• EXERCISE DETAILS
All of the entries must be reproduced exactly, with no images carried over.

• EXERCISE MATERIAL
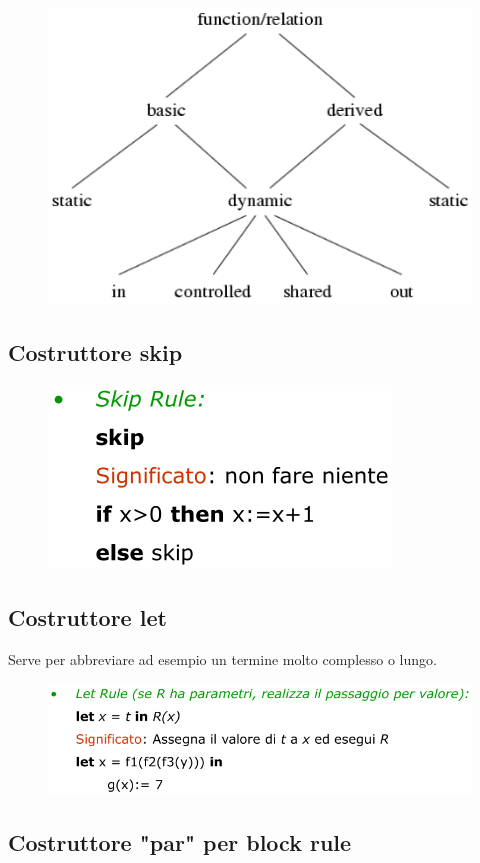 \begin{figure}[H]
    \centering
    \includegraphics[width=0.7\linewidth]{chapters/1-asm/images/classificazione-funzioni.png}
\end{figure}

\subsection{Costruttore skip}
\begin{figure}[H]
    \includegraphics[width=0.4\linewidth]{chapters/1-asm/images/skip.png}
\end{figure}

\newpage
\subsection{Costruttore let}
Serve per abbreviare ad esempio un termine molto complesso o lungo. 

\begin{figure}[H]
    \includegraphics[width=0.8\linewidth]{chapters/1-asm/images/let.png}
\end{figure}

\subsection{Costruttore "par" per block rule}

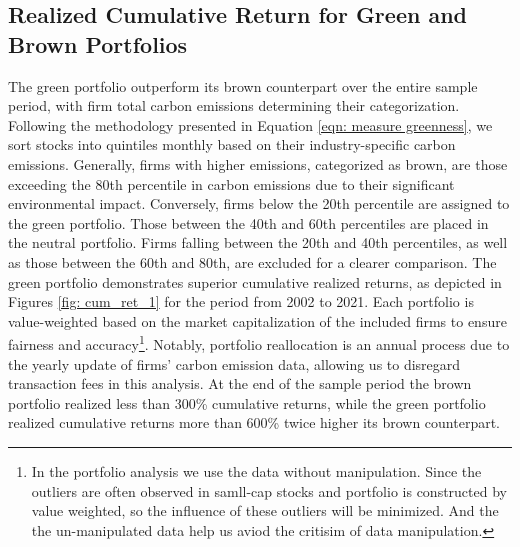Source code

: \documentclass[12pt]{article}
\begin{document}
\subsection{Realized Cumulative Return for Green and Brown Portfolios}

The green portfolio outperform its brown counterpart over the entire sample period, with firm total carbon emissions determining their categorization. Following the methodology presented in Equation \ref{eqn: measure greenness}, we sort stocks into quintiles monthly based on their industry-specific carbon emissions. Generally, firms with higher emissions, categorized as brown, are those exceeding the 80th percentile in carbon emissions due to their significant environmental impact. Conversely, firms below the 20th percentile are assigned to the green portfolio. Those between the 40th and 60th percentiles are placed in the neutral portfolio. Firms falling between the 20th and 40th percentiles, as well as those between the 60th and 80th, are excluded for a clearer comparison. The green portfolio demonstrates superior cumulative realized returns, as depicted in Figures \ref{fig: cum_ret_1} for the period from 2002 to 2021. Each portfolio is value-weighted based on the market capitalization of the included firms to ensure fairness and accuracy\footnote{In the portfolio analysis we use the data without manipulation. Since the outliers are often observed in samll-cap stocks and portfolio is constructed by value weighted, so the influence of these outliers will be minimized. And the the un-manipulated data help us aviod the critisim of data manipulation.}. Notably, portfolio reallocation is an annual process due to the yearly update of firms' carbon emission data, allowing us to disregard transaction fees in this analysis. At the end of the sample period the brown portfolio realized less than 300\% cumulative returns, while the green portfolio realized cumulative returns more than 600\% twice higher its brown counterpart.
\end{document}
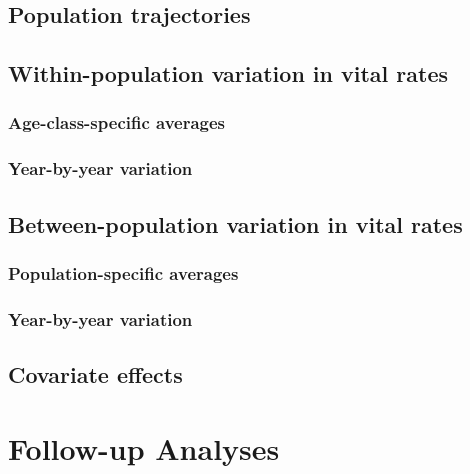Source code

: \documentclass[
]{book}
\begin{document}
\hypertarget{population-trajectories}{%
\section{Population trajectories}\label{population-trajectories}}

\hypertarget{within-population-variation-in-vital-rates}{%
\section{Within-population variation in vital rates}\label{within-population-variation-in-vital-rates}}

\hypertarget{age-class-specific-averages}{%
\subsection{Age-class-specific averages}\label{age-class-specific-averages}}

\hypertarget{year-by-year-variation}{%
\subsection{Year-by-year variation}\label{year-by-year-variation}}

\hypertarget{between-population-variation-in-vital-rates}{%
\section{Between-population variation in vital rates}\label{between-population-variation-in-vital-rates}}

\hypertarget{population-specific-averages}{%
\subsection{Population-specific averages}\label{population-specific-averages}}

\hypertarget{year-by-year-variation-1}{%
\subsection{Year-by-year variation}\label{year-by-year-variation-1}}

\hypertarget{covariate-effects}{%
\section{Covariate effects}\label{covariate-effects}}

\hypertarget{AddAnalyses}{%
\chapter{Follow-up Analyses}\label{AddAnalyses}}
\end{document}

• RESULT OF THIS EXERCISE
 \begin{figure}[H]
    \centering
    \includegraphics[width=0.7\linewidth]{chapters/1-asm/images/classificazione-funzioni.png}
\end{figure}

\subsection{Costruttore skip}
\begin{figure}[H]
    \includegraphics[width=0.4\linewidth]{chapters/1-asm/images/skip.png}
\end{figure}

\newpage
\subsection{Costruttore let}
Serve per abbreviare ad esempio un termine molto complesso o lungo. 

\begin{figure}[H]
    \includegraphics[width=0.8\linewidth]{chapters/1-asm/images/let.png}
\end{figure}

\subsection{Costruttore "par" per block rule}

Source code

: \documentclass[12pt]{article}
\begin{document}
\subsection{Realized Cumulative Return for Green and Brown Portfolios}

The green portfolio outperform its brown counterpart over the entire sample period, with firm total carbon emissions determining their categorization. Following the methodology presented in Equation \ref{eqn: measure greenness}, we sort stocks into quintiles monthly based on their industry-specific carbon emissions. Generally, firms with higher emissions, categorized as brown, are those exceeding the 80th percentile in carbon emissions due to their significant environmental impact. Conversely, firms below the 20th percentile are assigned to the green portfolio. Those between the 40th and 60th percentiles are placed in the neutral portfolio. Firms falling between the 20th and 40th percentiles, as well as those between the 60th and 80th, are excluded for a clearer comparison. The green portfolio demonstrates superior cumulative realized returns, as depicted in Figures \ref{fig: cum_ret_1} for the period from 2002 to 2021. Each portfolio is value-weighted based on the market capitalization of the included firms to ensure fairness and accuracy\footnote{In the portfolio analysis we use the data without manipulation. Since the outliers are often observed in samll-cap stocks and portfolio is constructed by value weighted, so the influence of these outliers will be minimized. And the the un-manipulated data help us aviod the critisim of data manipulation.}. Notably, portfolio reallocation is an annual process due to the yearly update of firms' carbon emission data, allowing us to disregard transaction fees in this analysis. At the end of the sample period the brown portfolio realized less than 300\% cumulative returns, while the green portfolio realized cumulative returns more than 600\% twice higher its brown counterpart.
\end{document}
Source code

: \documentclass[
]{book}
\begin{document}
\hypertarget{population-trajectories}{%
\section{Population trajectories}\label{population-trajectories}}

\hypertarget{within-population-variation-in-vital-rates}{%
\section{Within-population variation in vital rates}\label{within-population-variation-in-vital-rates}}

\hypertarget{age-class-specific-averages}{%
\subsection{Age-class-specific averages}\label{age-class-specific-averages}}

\hypertarget{year-by-year-variation}{%
\subsection{Year-by-year variation}\label{year-by-year-variation}}

\hypertarget{between-population-variation-in-vital-rates}{%
\section{Between-population variation in vital rates}\label{between-population-variation-in-vital-rates}}

\hypertarget{population-specific-averages}{%
\subsection{Population-specific averages}\label{population-specific-averages}}

\hypertarget{year-by-year-variation-1}{%
\subsection{Year-by-year variation}\label{year-by-year-variation-1}}

\hypertarget{covariate-effects}{%
\section{Covariate effects}\label{covariate-effects}}

\hypertarget{AddAnalyses}{%
\chapter{Follow-up Analyses}\label{AddAnalyses}}
\end{document}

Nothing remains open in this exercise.